Reliability has more direct relationship with temperature. The time to failure of integrated circuits can be predicted as e Ea=kT , where T is the absolute temperature, k is the Boltzmann's constant, and Ea is the activation energy of the failure mechanism being accelerated by the increased temperature [4] . Furthermore, the electromigration of metal wires is influenced by the temperature gradient, can also reduce the reliability of integrated circuits [5] . In 3D ICs, the thermal problem gets more concerns, the power density increases significantly compared to 2D ICs due to the reduced distances between units, the thermal conductivity of bond and insulation layers between the silicon layers is too low compared to silicon and metal [6] . The external heat removal solutions, like heat sink with fans or even fluid cooling, have little influence on the internal temperature gradient [7] .
Interlayer cooling can remove the internal heat flux of processor effectively, and is the only feasible heat removal solution for multiple active layers in 3D ICs so far [8, 9] . In this scheme, the coolant pass through the fluid cavities between the active layers, and remove the internal heat flux as Fig. 1 shows. Floorplaning algorithms are for minimizing chip area in original, but the thermal-aware floorplanning algorithms decide the placement of units according to their thermal characters, to reduce and even out the internal temperature of processor through thermal diffusion effect [10] . The units are classified as hot and cool ones, are considered as thermal sources and sinks separately, and arranged by the multi-objective algorithm, liner programming or simulated annealing methods [4] . In the interlayer cooling system, the distribution of heat removal coefficient is also influenced by the relative location of units and fluid cavities.
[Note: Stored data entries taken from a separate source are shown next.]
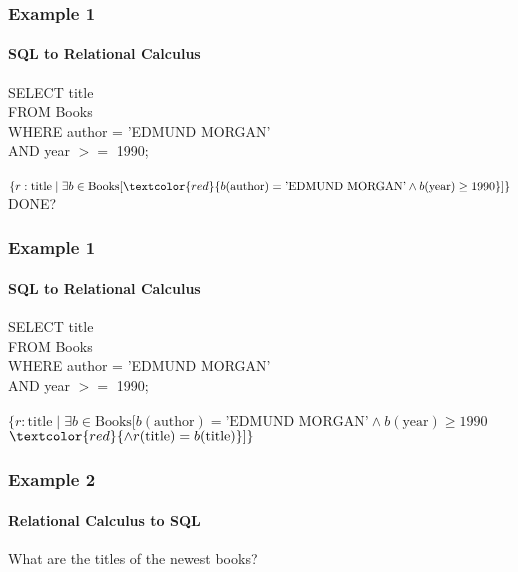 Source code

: \documentclass{beamer}
\begin{document}
\begin{frame}
  \frametitle{Example 1}
    \framesubtitle{SQL to Relational Calculus}
  SELECT title\\
  FROM Books\\
  WHERE author = 'EDMUND MORGAN'\\
  AND year $>=$ 1990;\\
  \hfill \\
  $\{r:\text{title} \mid \exists b \in \text{Books} [ \textcolor{red}{b(\text{author}) = \text{'EDMUND MORGAN'} \land b(\text{year}) \geq 1990} ] \}$\\
  DONE?
\end{frame}

\begin{frame}
  \frametitle{Example 1}
    \framesubtitle{SQL to Relational Calculus}
  SELECT title\\
  FROM Books\\
  WHERE author = 'EDMUND MORGAN'\\
  AND year $>=$ 1990;\\
  \hfill \\
  $\{r:\text{title} \mid \exists b \in \text{Books} [ b(\text{author}) = \text{'EDMUND MORGAN'} \land b(\text{year}) \geq 1990$\\
  $\textcolor{red}{\land r(\text{title}) = b(\text{title})}] \}$\\
\end{frame}

\begin{frame}
  \frametitle{Example 2}
    \framesubtitle{Relational Calculus to SQL}
  What are the titles of the newest books?\\
\end{frame}
\end{document}
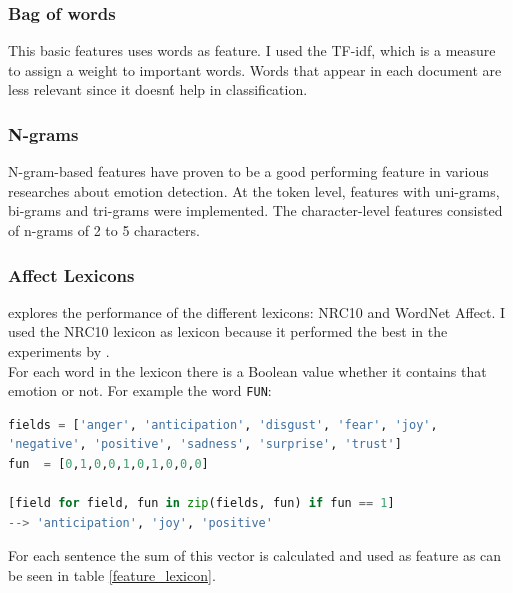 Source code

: \documentclass[
10pt, %
a4paper, %
oneside, %
headinclude,footinclude, %
BCOR5mm, %
]{scrartcl}
\begin{document}
\subsubsection{Bag of words}
This basic features uses words as feature. I used the TF-idf, which is a measure to assign a weight to important words. Words that appear in each document are less relevant since it doesn\'t help in classification.

\subsubsection{N-grams}
N-gram-based features have proven to be a good performing feature in various researches about emotion detection. At the token level, features with uni-grams, bi-grams and tri-grams were implemented. The character-level features consisted of n-grams of 2 to 5 characters. 

\subsubsection{Affect Lexicons}
\citeauthor{mohammad:2012:NAACL-HLT} explores the performance of the different lexicons: NRC10 \citep{Mohammad13} and WordNet Affect\citep{strapparava2004wordnet}. I used the NRC10 lexicon as lexicon because it performed the best in the experiments by \citep{mohammad:2012:NAACL-HLT}. \\
For each word in the lexicon there is a Boolean value whether it contains that emotion or not. For example the word \texttt{FUN}:
\begin{lstlisting}[language=python]
fields = ['anger', 'anticipation', 'disgust', 'fear', 'joy',
'negative', 'positive', 'sadness', 'surprise', 'trust']
fun  = [0,1,0,0,1,0,1,0,0,0]

[field for field, fun in zip(fields, fun) if fun == 1]
--> 'anticipation', 'joy', 'positive'
\end{lstlisting}
For each sentence the sum of this vector is calculated and used as feature as can be seen in table \ref{feature_lexicon}.
\end{document}
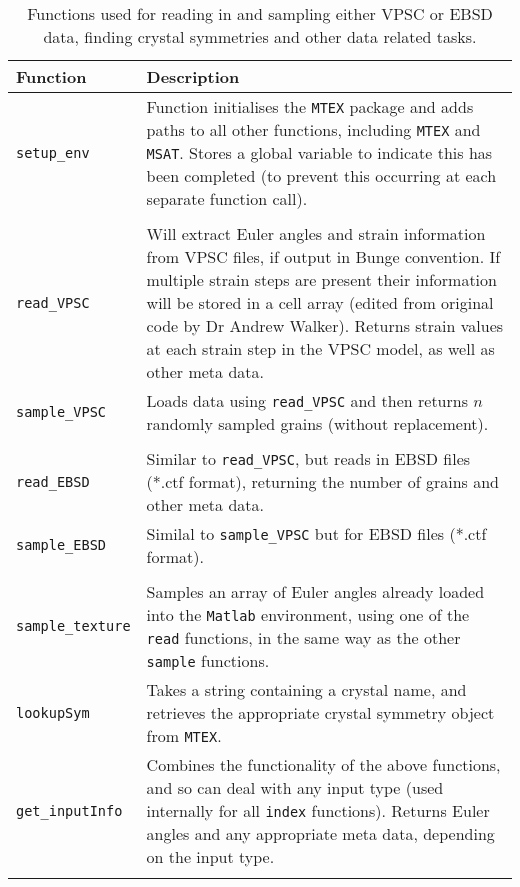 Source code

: \documentclass[a4paper,12pt,twoside]{report}
\numberwithin{equation}{chapter}
\begin{document}
\begin{table}[h!] 
	\centering
	\caption[Functions: reading \& sampling]{Functions used for reading in and sampling either VPSC or EBSD data, finding crystal symmetries and other data related tasks.}
	\noindent
	
\begin{tabularx}{\textwidth}{lX}

\hline
\hline
Function    & Description   \\ 
\hline
\hline

\texttt{setup\_{}env} & Function initialises the \texttt{MTEX} package and adds paths to all other functions, including \texttt{MTEX} and \texttt{MSAT}. Stores a global variable to indicate this has been completed (to prevent this occurring at each separate function call). \\  
\\
\hline

\texttt{read\_{}VPSC} & Will extract Euler angles and strain information from VPSC files, if output in Bunge convention. If multiple strain steps are present their information will be stored in a cell array (edited from original code by Dr Andrew Walker). Returns strain values at each strain step in the VPSC model, as well as other meta data. \\ 

\texttt{sample\_{}VPSC} & Loads data using \texttt{read\_{}VPSC} and then returns $n$ randomly sampled grains (without replacement). \\  
\\
\hline

\texttt{read\_{}EBSD} & Similar to \texttt{read\_{}VPSC}, but reads in EBSD files (*.ctf format), returning the number of grains and other meta data. \\

\texttt{sample\_{}EBSD} & Similal to \texttt{sample\_{}VPSC} but for EBSD files (*.ctf format). \\ 
\\
\hline

\texttt{sample\_{}texture} & Samples an array of Euler angles already loaded into the \texttt{Matlab} environment, using one of the \texttt{read} functions, in the same way as the other \texttt{sample} functions. \\

\texttt{lookupSym} & Takes a string containing a crystal name, and retrieves the appropriate crystal symmetry object from \texttt{MTEX}. \\

\texttt{get\_{}inputInfo} & Combines the functionality of the above functions, and so can deal with any input type (used internally for all \texttt{index} functions). Returns Euler angles and any appropriate meta data, depending on the input type. \\
\\
\hline
\hline

\end{tabularx}
\label{tab:read_functions}
\end{table}
\end{document}
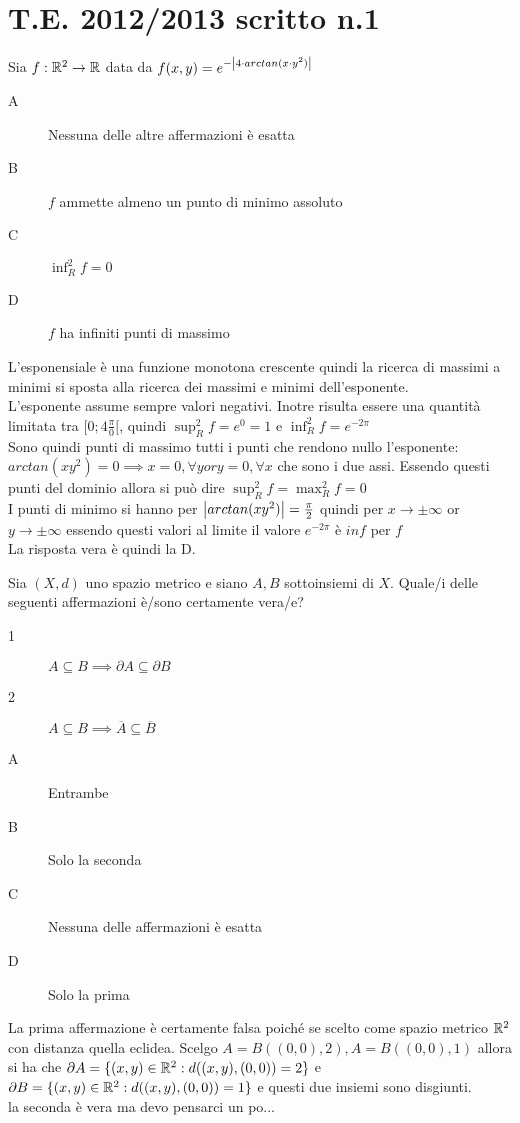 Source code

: \section{T.E. 2012/2013 scritto n.1}
\begin{exercise}
	Sia $f: \mathbb{R}^2 \to \mathbb{R}$ data da $f(x, y)=e^{-\left|4\cdot arctan(x\cdot y^2)\right|}$
	\begin{description}
		\item[A] Nessuna delle altre affermazioni è esatta
		\item[B] $f$ ammette almeno un punto di minimo assoluto
		\item[C] $\inf_R^2f = 0$
		\item[D] $f$ ha infiniti punti di massimo
	\end{description}
	L'esponensiale è una funzione monotona crescente quindi la ricerca di massimi a minimi si sposta alla ricerca dei massimi e minimi dell'esponente.\\
	L'esponente assume sempre valori negativi. Inotre risulta essere una quantità limitata tra $[0;4\frac{\pi}{0}[$, quindi $\sup_R^2f=e^0=1$ e $\inf_R^2f=e^{-2\pi}$\\
	Sono quindi punti di massimo tutti i punti che rendono nullo l'esponente: $arctan(xy^2)=0 \implies x=0,\forall y or y=0,\forall x$ che sono i due assi. Essendo questi punti del dominio allora si può dire $\sup_R^2f=\max_R^2f=0$\\
	I punti di minimo si hanno per $\left|arctan(xy^2)\right|=\frac{\pi}{2}$ quindi per $x \to \pm\infty$ or $y \to \pm\infty$ essendo questi valori al limite il valore $e^{-2\pi}$ è $inf$ per $f$\\
	La risposta vera è quindi la D.\\
\end{exercise}
\begin{exercise}
	Sia $(X,d)$ uno spazio metrico e siano $A, B$ sottoinsiemi di $X$. Quale/i delle seguenti affermazioni è/sono certamente vera/e?
	\begin{description}
		\item[1] $A\subseteq B \implies\partial A\subseteq \partial B$
		\item[2] $A\subseteq B \implies\overline{A}\subseteq\overline{B}$
	\end{description}
	\begin{description}
		\item[A] Entrambe
		\item[B] Solo la seconda
		\item[C] Nessuna delle affermazioni è esatta
		\item[D] Solo la prima
	\end{description}
	La prima affermazione è certamente falsa poiché se scelto come spazio metrico $\mathbb{R}^2$ con distanza quella eclidea. Scelgo $A=B((0,0),2), A=B((0,0),1)$ allora si ha che $\partial A = \{(x,y)\in \mathbb{R}^2:d((x,y),(0,0))=2\}$ e $\partial B = \{(x,y)\in \mathbb{R}^2:d((x,y),(0,0))=1\}$ e questi due insiemi sono disgiunti.\\
	la seconda è vera ma devo pensarci un po...\\
\end{exercise}


\endgroup %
This work proposes a thermal-aware floorplanner with iterative floorplanning algorithm based on greedy method and particle swarm optimization (PSO) method, to solve the thermal problem in multi-core 3D ICs with interlayer cooling system, considering the balance between the maximal temperature, temperature gradient and total wire length in the design with 3 active device layers.
Design flow
The floorplanner proposed in this work is design to reduce the temperature of the multi-core 3D ICs, especially internal temperature. To execute efficiently, the algorithm is divided into two phases. One for initializing, and the other for optimizing. The main process of design flow is shown in Fig. 2 .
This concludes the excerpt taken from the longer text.